[Dataset records]
==========

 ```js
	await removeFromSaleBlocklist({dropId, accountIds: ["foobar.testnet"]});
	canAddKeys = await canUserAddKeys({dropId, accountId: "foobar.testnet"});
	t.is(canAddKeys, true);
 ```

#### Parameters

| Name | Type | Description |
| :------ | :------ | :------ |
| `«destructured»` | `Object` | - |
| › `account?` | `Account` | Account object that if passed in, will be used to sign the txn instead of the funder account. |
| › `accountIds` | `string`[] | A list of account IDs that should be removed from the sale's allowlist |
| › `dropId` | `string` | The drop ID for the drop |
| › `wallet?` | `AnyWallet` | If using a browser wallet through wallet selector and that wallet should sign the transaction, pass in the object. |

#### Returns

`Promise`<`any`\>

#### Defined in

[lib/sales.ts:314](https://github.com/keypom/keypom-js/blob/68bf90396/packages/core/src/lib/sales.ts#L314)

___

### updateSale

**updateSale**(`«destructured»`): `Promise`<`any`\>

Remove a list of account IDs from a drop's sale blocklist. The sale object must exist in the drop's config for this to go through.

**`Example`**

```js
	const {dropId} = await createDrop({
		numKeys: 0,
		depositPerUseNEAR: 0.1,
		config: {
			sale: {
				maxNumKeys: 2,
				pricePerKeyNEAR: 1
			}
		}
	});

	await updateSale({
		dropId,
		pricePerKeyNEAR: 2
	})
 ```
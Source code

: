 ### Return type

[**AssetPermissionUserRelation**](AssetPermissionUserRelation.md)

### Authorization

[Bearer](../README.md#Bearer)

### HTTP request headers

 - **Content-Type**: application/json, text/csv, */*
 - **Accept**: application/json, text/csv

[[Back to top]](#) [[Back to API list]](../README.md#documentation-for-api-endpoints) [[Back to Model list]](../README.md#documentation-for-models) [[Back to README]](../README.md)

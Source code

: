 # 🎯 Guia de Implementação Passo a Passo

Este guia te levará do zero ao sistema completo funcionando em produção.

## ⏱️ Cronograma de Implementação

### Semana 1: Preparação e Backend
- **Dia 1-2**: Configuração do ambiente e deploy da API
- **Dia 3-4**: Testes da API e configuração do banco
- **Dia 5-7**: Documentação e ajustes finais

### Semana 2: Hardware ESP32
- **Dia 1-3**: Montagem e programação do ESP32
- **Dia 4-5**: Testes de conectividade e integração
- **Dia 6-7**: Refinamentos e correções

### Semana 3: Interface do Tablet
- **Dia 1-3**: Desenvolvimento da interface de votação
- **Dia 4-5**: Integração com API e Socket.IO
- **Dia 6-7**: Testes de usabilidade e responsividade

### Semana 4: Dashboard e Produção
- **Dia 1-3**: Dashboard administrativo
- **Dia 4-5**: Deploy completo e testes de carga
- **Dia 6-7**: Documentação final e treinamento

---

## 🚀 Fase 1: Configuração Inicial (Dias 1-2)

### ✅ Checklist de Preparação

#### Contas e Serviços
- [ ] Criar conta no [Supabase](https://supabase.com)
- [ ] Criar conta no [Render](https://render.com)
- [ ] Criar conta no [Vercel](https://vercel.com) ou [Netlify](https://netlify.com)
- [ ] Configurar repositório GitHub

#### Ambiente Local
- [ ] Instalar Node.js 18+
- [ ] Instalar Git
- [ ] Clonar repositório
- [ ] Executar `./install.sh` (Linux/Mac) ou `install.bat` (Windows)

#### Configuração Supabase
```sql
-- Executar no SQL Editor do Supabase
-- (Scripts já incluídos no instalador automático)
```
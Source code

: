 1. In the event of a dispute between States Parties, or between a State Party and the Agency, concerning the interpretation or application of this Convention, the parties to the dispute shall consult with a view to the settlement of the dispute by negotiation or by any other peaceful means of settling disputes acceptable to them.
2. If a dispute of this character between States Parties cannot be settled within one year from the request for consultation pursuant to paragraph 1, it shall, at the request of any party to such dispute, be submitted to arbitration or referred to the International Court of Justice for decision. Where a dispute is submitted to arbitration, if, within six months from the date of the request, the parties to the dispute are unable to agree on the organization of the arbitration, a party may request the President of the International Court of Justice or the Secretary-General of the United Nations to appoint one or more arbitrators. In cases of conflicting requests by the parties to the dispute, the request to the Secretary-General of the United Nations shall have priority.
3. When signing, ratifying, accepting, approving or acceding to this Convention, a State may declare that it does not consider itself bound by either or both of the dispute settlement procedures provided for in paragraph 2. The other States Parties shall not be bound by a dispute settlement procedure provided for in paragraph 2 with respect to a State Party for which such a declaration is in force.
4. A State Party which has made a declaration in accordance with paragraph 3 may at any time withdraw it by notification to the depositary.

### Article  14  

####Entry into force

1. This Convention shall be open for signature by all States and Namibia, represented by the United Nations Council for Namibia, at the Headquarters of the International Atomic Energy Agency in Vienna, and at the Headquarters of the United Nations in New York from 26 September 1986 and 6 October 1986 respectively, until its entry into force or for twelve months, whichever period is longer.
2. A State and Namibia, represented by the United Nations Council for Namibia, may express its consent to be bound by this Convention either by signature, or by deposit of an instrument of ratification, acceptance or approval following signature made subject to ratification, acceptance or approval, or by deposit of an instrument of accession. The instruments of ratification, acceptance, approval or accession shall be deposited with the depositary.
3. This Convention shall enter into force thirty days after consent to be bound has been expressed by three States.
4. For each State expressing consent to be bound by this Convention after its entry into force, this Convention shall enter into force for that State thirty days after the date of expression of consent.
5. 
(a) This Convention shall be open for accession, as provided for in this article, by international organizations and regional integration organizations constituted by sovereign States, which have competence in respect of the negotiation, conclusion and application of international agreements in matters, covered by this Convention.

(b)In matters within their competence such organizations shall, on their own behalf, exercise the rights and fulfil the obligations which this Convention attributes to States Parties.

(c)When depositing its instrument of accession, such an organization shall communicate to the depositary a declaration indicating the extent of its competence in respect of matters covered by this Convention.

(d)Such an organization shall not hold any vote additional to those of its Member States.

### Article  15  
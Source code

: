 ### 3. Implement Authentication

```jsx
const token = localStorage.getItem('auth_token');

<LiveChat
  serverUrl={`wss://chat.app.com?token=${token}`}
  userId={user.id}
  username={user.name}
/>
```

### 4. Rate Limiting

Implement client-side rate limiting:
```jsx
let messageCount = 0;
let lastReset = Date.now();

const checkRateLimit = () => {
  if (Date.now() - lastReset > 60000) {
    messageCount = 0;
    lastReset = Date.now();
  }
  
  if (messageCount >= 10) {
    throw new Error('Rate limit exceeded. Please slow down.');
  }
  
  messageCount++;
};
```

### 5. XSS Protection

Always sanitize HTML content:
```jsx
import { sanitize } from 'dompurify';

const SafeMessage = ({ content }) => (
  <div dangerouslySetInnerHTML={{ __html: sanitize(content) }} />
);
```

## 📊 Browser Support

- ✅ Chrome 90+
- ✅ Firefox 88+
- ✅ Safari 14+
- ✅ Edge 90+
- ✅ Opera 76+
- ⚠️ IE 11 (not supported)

==========

[Prompt]:
For this exercise, output all the data exactly as shown above.

[Exercise response]:
 ```js
	await removeFromSaleBlocklist({dropId, accountIds: ["foobar.testnet"]});
	canAddKeys = await canUserAddKeys({dropId, accountId: "foobar.testnet"});
	t.is(canAddKeys, true);
 ```

#### Parameters

| Name | Type | Description |
| :------ | :------ | :------ |
| `«destructured»` | `Object` | - |
| › `account?` | `Account` | Account object that if passed in, will be used to sign the txn instead of the funder account. |
| › `accountIds` | `string`[] | A list of account IDs that should be removed from the sale's allowlist |
| › `dropId` | `string` | The drop ID for the drop |
| › `wallet?` | `AnyWallet` | If using a browser wallet through wallet selector and that wallet should sign the transaction, pass in the object. |

#### Returns

`Promise`<`any`\>

#### Defined in

[lib/sales.ts:314](https://github.com/keypom/keypom-js/blob/68bf90396/packages/core/src/lib/sales.ts#L314)

___

### updateSale

**updateSale**(`«destructured»`): `Promise`<`any`\>

Remove a list of account IDs from a drop's sale blocklist. The sale object must exist in the drop's config for this to go through.

**`Example`**

```js
	const {dropId} = await createDrop({
		numKeys: 0,
		depositPerUseNEAR: 0.1,
		config: {
			sale: {
				maxNumKeys: 2,
				pricePerKeyNEAR: 1
			}
		}
	});

	await updateSale({
		dropId,
		pricePerKeyNEAR: 2
	})
 ```
Source code

: ### Return type

[**AssetPermissionUserRelation**](AssetPermissionUserRelation.md)

### Authorization

[Bearer](../README.md#Bearer)

### HTTP request headers

 - **Content-Type**: application/json, text/csv, */*
 - **Accept**: application/json, text/csv

[[Back to top]](#) [[Back to API list]](../README.md#documentation-for-api-endpoints) [[Back to Model list]](../README.md#documentation-for-models) [[Back to README]](../README.md)

Source code

: # 🎯 Guia de Implementação Passo a Passo

Este guia te levará do zero ao sistema completo funcionando em produção.

## ⏱️ Cronograma de Implementação

### Semana 1: Preparação e Backend
- **Dia 1-2**: Configuração do ambiente e deploy da API
- **Dia 3-4**: Testes da API e configuração do banco
- **Dia 5-7**: Documentação e ajustes finais

### Semana 2: Hardware ESP32
- **Dia 1-3**: Montagem e programação do ESP32
- **Dia 4-5**: Testes de conectividade e integração
- **Dia 6-7**: Refinamentos e correções

### Semana 3: Interface do Tablet
- **Dia 1-3**: Desenvolvimento da interface de votação
- **Dia 4-5**: Integração com API e Socket.IO
- **Dia 6-7**: Testes de usabilidade e responsividade

### Semana 4: Dashboard e Produção
- **Dia 1-3**: Dashboard administrativo
- **Dia 4-5**: Deploy completo e testes de carga
- **Dia 6-7**: Documentação final e treinamento

---

## 🚀 Fase 1: Configuração Inicial (Dias 1-2)

### ✅ Checklist de Preparação

#### Contas e Serviços
- [ ] Criar conta no [Supabase](https://supabase.com)
- [ ] Criar conta no [Render](https://render.com)
- [ ] Criar conta no [Vercel](https://vercel.com) ou [Netlify](https://netlify.com)
- [ ] Configurar repositório GitHub

#### Ambiente Local
- [ ] Instalar Node.js 18+
- [ ] Instalar Git
- [ ] Clonar repositório
- [ ] Executar `./install.sh` (Linux/Mac) ou `install.bat` (Windows)

#### Configuração Supabase
```sql
-- Executar no SQL Editor do Supabase
-- (Scripts já incluídos no instalador automático)
```
Source code

: 1. In the event of a dispute between States Parties, or between a State Party and the Agency, concerning the interpretation or application of this Convention, the parties to the dispute shall consult with a view to the settlement of the dispute by negotiation or by any other peaceful means of settling disputes acceptable to them.
2. If a dispute of this character between States Parties cannot be settled within one year from the request for consultation pursuant to paragraph 1, it shall, at the request of any party to such dispute, be submitted to arbitration or referred to the International Court of Justice for decision. Where a dispute is submitted to arbitration, if, within six months from the date of the request, the parties to the dispute are unable to agree on the organization of the arbitration, a party may request the President of the International Court of Justice or the Secretary-General of the United Nations to appoint one or more arbitrators. In cases of conflicting requests by the parties to the dispute, the request to the Secretary-General of the United Nations shall have priority.
3. When signing, ratifying, accepting, approving or acceding to this Convention, a State may declare that it does not consider itself bound by either or both of the dispute settlement procedures provided for in paragraph 2. The other States Parties shall not be bound by a dispute settlement procedure provided for in paragraph 2 with respect to a State Party for which such a declaration is in force.
4. A State Party which has made a declaration in accordance with paragraph 3 may at any time withdraw it by notification to the depositary.

### Article  14  

####Entry into force

1. This Convention shall be open for signature by all States and Namibia, represented by the United Nations Council for Namibia, at the Headquarters of the International Atomic Energy Agency in Vienna, and at the Headquarters of the United Nations in New York from 26 September 1986 and 6 October 1986 respectively, until its entry into force or for twelve months, whichever period is longer.
2. A State and Namibia, represented by the United Nations Council for Namibia, may express its consent to be bound by this Convention either by signature, or by deposit of an instrument of ratification, acceptance or approval following signature made subject to ratification, acceptance or approval, or by deposit of an instrument of accession. The instruments of ratification, acceptance, approval or accession shall be deposited with the depositary.
3. This Convention shall enter into force thirty days after consent to be bound has been expressed by three States.
4. For each State expressing consent to be bound by this Convention after its entry into force, this Convention shall enter into force for that State thirty days after the date of expression of consent.
5. 
(a) This Convention shall be open for accession, as provided for in this article, by international organizations and regional integration organizations constituted by sovereign States, which have competence in respect of the negotiation, conclusion and application of international agreements in matters, covered by this Convention.

(b)In matters within their competence such organizations shall, on their own behalf, exercise the rights and fulfil the obligations which this Convention attributes to States Parties.

(c)When depositing its instrument of accession, such an organization shall communicate to the depositary a declaration indicating the extent of its competence in respect of matters covered by this Convention.

(d)Such an organization shall not hold any vote additional to those of its Member States.

### Article  15  
Source code

: ### 3. Implement Authentication

```jsx
const token = localStorage.getItem('auth_token');

<LiveChat
  serverUrl={`wss://chat.app.com?token=${token}`}
  userId={user.id}
  username={user.name}
/>
```

### 4. Rate Limiting

Implement client-side rate limiting:
```jsx
let messageCount = 0;
let lastReset = Date.now();

const checkRateLimit = () => {
  if (Date.now() - lastReset > 60000) {
    messageCount = 0;
    lastReset = Date.now();
  }
  
  if (messageCount >= 10) {
    throw new Error('Rate limit exceeded. Please slow down.');
  }
  
  messageCount++;
};
```

### 5. XSS Protection

Always sanitize HTML content:
```jsx
import { sanitize } from 'dompurify';

const SafeMessage = ({ content }) => (
  <div dangerouslySetInnerHTML={{ __html: sanitize(content) }} />
);
```

## 📊 Browser Support

- ✅ Chrome 90+
- ✅ Firefox 88+
- ✅ Safari 14+
- ✅ Edge 90+
- ✅ Opera 76+
- ⚠️ IE 11 (not supported)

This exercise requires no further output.